Within the listing below, count the lines that include "hfill" and give the count alone.

▶ **Task input**:
▬▬▬
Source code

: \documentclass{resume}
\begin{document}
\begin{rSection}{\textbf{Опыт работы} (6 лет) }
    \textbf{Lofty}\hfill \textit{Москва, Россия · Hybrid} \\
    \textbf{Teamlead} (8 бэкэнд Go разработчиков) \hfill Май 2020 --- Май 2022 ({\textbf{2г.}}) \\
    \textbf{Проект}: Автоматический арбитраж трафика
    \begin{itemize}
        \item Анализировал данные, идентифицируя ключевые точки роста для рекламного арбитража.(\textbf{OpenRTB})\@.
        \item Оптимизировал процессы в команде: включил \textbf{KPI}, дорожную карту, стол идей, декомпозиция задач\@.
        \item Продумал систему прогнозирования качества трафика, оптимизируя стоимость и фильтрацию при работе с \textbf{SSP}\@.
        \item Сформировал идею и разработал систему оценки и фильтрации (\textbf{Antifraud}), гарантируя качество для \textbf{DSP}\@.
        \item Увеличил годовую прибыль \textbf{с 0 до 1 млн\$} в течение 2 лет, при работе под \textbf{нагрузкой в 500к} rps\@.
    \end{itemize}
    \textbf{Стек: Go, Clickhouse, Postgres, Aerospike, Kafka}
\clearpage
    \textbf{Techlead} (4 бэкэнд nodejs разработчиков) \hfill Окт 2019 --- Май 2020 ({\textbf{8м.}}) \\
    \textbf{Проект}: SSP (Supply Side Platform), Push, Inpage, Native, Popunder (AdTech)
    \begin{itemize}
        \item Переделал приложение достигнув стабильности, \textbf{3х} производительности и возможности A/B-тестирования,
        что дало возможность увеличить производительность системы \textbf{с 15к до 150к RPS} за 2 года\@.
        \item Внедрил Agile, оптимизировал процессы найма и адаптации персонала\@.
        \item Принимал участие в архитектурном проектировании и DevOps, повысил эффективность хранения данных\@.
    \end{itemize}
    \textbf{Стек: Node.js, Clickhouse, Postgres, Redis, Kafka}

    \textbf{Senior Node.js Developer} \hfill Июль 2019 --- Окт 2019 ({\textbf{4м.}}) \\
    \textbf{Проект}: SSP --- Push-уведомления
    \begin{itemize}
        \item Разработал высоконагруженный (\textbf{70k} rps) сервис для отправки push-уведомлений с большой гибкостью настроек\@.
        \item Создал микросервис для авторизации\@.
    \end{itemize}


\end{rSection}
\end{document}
▬▬▬
▶ **The completed task**: 4